Provided records:

· · · ·

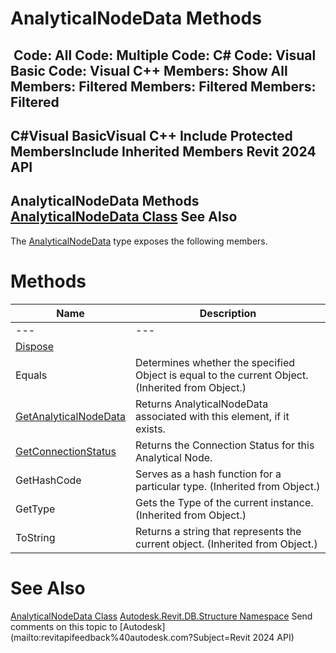 # AnalyticalNodeData Methods

﻿
 Code: All Code: Multiple Code: C# Code: Visual Basic Code: Visual C++  Members: Show All Members: Filtered Members: Filtered Members: Filtered   
---  
C#Visual BasicVisual C++
Include Protected MembersInclude Inherited Members
Revit 2024 API  
---  
AnalyticalNodeData Methods  
[AnalyticalNodeData Class](24e7600a-2ae0-f25c-c36a-62b5bfcdc2eb.md "AnalyticalNodeData Class") See Also  
---  
The [AnalyticalNodeData](24e7600a-2ae0-f25c-c36a-62b5bfcdc2eb.md "AnalyticalNodeData Class") type exposes the following members.
# Methods
| Name | Description |
| --- | --- |
| --- | --- | --- |
| [Dispose](f4d8fa51-0797-5b6c-7e7b-ea493e46b9dd.md "Dispose Method") |
| Equals | Determines whether the specified Object is equal to the current Object. (Inherited from Object.) |
| [GetAnalyticalNodeData](ad0f2a8f-15cf-fae3-790d-a17e0d8ff6b1.md "GetAnalyticalNodeData Method") | Returns AnalyticalNodeData associated with this element, if it exists. |
| [GetConnectionStatus](a72af2d3-764d-5981-8420-4614dc9720ff.md "GetConnectionStatus Method") | Returns the Connection Status for this Analytical Node. |
| GetHashCode | Serves as a hash function for a particular type.  (Inherited from Object.) |
| GetType | Gets the Type of the current instance. (Inherited from Object.) |
| ToString | Returns a string that represents the current object. (Inherited from Object.) |

# See Also
[AnalyticalNodeData Class](24e7600a-2ae0-f25c-c36a-62b5bfcdc2eb.md "AnalyticalNodeData Class")
[Autodesk.Revit.DB.Structure Namespace](d586b341-f687-9d90-e96d-255806b7d4fc.md "Autodesk.Revit.DB.Structure Namespace")
Send comments on this topic to [Autodesk](mailto:revitapifeedback%40autodesk.com?Subject=Revit 2024 API)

· · · ·

What you need to do:
Please reproduce each entry above word for word and keep the pictures out of the copy.

Answer space:
 # AnalyticalNodeData Methods

﻿
 Code: All Code: Multiple Code: C# Code: Visual Basic Code: Visual C++  Members: Show All Members: Filtered Members: Filtered Members: Filtered   
---  
C#Visual BasicVisual C++
Include Protected MembersInclude Inherited Members
Revit 2024 API  
---  
AnalyticalNodeData Methods  
[AnalyticalNodeData Class](24e7600a-2ae0-f25c-c36a-62b5bfcdc2eb.md "AnalyticalNodeData Class") See Also  
---  
The [AnalyticalNodeData](24e7600a-2ae0-f25c-c36a-62b5bfcdc2eb.md "AnalyticalNodeData Class") type exposes the following members.
# Methods
| Name | Description |
| --- | --- |
| --- | --- | --- |
| [Dispose](f4d8fa51-0797-5b6c-7e7b-ea493e46b9dd.md "Dispose Method") |
| Equals | Determines whether the specified Object is equal to the current Object. (Inherited from Object.) |
| [GetAnalyticalNodeData](ad0f2a8f-15cf-fae3-790d-a17e0d8ff6b1.md "GetAnalyticalNodeData Method") | Returns AnalyticalNodeData associated with this element, if it exists. |
| [GetConnectionStatus](a72af2d3-764d-5981-8420-4614dc9720ff.md "GetConnectionStatus Method") | Returns the Connection Status for this Analytical Node. |
| GetHashCode | Serves as a hash function for a particular type.  (Inherited from Object.) |
| GetType | Gets the Type of the current instance. (Inherited from Object.) |
| ToString | Returns a string that represents the current object. (Inherited from Object.) |

# See Also
[AnalyticalNodeData Class](24e7600a-2ae0-f25c-c36a-62b5bfcdc2eb.md "AnalyticalNodeData Class")
[Autodesk.Revit.DB.Structure Namespace](d586b341-f687-9d90-e96d-255806b7d4fc.md "Autodesk.Revit.DB.Structure Namespace")
Send comments on this topic to [Autodesk](mailto:revitapifeedback%40autodesk.com?Subject=Revit 2024 API)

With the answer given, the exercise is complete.